The long version of the story is too long to go into here. If you find yourself thinking that Unicode is insane, then you need to acquaint yourself with that long story. There are good reasons why Unicode has multiple ways to represent certain characters; wishing it weren’t so won’t do.
Summary: Unicode normalization creates problems.
So far the approach most often taken in Internet standards to deal with Unicode normalization issues has been to pick a normalization form and then say you “MUST” normalize text to that form. This rarely gets implemented because the burden is too high. Let’s call this the “normalize-always” (‘n-a‘, for short) model of normalization. Specifically, in the context of Internet / application protocols, the normalize-always model requires normalizing when: a) preparing query strings (typically on clients), b) creating storage strings (typically on servers). The normalize-always model typically results in all implementors having to implement Unicode normalization, regardless of whether they implement clients or servers.
Examples of protocols/specifications using n-a: stringprep, IMAP/LDAP/XMPP/… via SASL via SASLprepnameprep/IDNA (internationalized domainnames), Net Unicode, e-mail headers, and many others.
I want to promote a better alternative to the normalize-always model: the normalization-insensitive / normalization-preserving (or ‘n-i/n-p‘, for short) model.
In the n-i/n-p model you normalize only when you absolutely have to for interoperability:
- when comparing Unicode strings (e.g, query strings to storage strings);
- when creating hash/b-tree/other-index keys from Unicode strings (hash/index lookups are like string comparisons);
- when you need canonical inputs to cryptographic signature/MAC generation/validation functions;
That’s a much smaller number of times and places that one needs to normalize strings than the n-a model.

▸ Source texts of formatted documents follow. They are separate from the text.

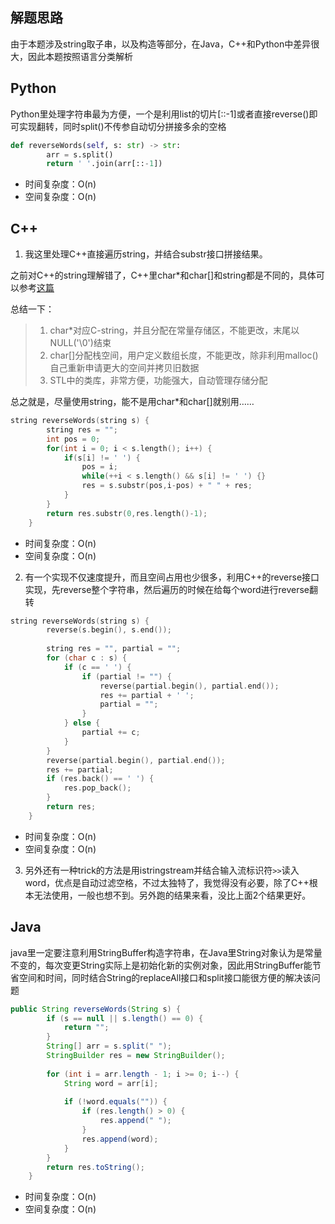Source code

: ## 解题思路
由于本题涉及string取子串，以及构造等部分，在Java，C++和Python中差异很大，因此本题按照语言分类解析

## Python
Python里处理字符串最为方便，一个是利用list的切片[::-1]或者直接reverse()即可实现翻转，同时split()不传参自动切分拼接多余的空格
```python
def reverseWords(self, s: str) -> str:
        arr = s.split()
        return ' '.join(arr[::-1])
```
+ 时间复杂度：O(n)
+ 空间复杂度：O(n)

## C++
1. 我这里处理C++直接遍历string，并结合substr接口拼接结果。

之前对C++的string理解错了，C++里char*和char[]和string都是不同的，具体可以参考[这篇](https://www.geeksforgeeks.org/char-vs-stdstring-vs-char-c/)

总结一下：
> 1. char*对应C-string，并且分配在常量存储区，不能更改，末尾以NULL('\\0')结束
> 2. char[]分配栈空间，用户定义数组长度，不能更改，除非利用malloc()自己重新申请更大的空间并拷贝旧数据
> 3. STL中的类库，非常方便，功能强大，自动管理存储分配

总之就是，尽量使用string，能不是用char*和char[]就别用……

```c++
string reverseWords(string s) {
        string res = "";
        int pos = 0;
        for(int i = 0; i < s.length(); i++) {
            if(s[i] != ' ') {
                pos = i;
                while(++i < s.length() && s[i] != ' ') {}
                res = s.substr(pos,i-pos) + " " + res;
            }
        }
        return res.substr(0,res.length()-1);
    }
```
+ 时间复杂度：O(n)
+ 空间复杂度：O(n)
2. 有一个实现不仅速度提升，而且空间占用也少很多，利用C++的reverse接口实现，先reverse整个字符串，然后遍历的时候在给每个word进行reverse翻转
```c++
string reverseWords(string s) {
        reverse(s.begin(), s.end());
        
        string res = "", partial = "";
        for (char c : s) {
            if (c == ' ') {
                if (partial != "") {
                    reverse(partial.begin(), partial.end());
                    res += partial + ' ';
                    partial = "";
                }
            } else {
                partial += c;
            }
        }
        reverse(partial.begin(), partial.end());
        res += partial;
        if (res.back() == ' ') {
            res.pop_back();
        }
        return res;
    }
```
+ 时间复杂度：O(n)
+ 空间复杂度：O(n)
3. 另外还有一种trick的方法是用istringstream并结合输入流标识符`>>`读入word，优点是自动过滤空格，不过太独特了，我觉得没有必要，除了C++根本无法使用，一般也想不到。另外跑的结果来看，没比上面2个结果更好。
## Java
java里一定要注意利用StringBuffer构造字符串，在Java里String对象认为是常量不变的，每次变更String实际上是初始化新的实例对象，因此用StringBuffer能节省空间和时间，同时结合String的replaceAll接口和split接口能很方便的解决该问题
```java
public String reverseWords(String s) {
        if (s == null || s.length() == 0) {
            return "";
        }
        String[] arr = s.split(" ");
        StringBuilder res = new StringBuilder();
        
        for (int i = arr.length - 1; i >= 0; i--) {
            String word = arr[i];
            
            if (!word.equals("")) {
                if (res.length() > 0) {
                    res.append(" ");
                }
                res.append(word);
            } 
        }
        return res.toString();
    }
```
+ 时间复杂度：O(n)
+ 空间复杂度：O(n)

Moreover, in the context of many/most protocols normalization can be left entirely to servers rather than clients — simpler clients lead to better adoption rates. Easier adoption alone should be a sufficient advantage for the n-i/n-p model.
But it gets better too: the n-i/n-p model also provides better compatibility with and upgrade paths from legacy content. This is because in this model storage strings are not normalized on CREATE operations, which means that you can have Unicode and non-Unicode content co-existing side-by-side (though one should only do that as part of a migration to Unicode, as otherwise users can get confused).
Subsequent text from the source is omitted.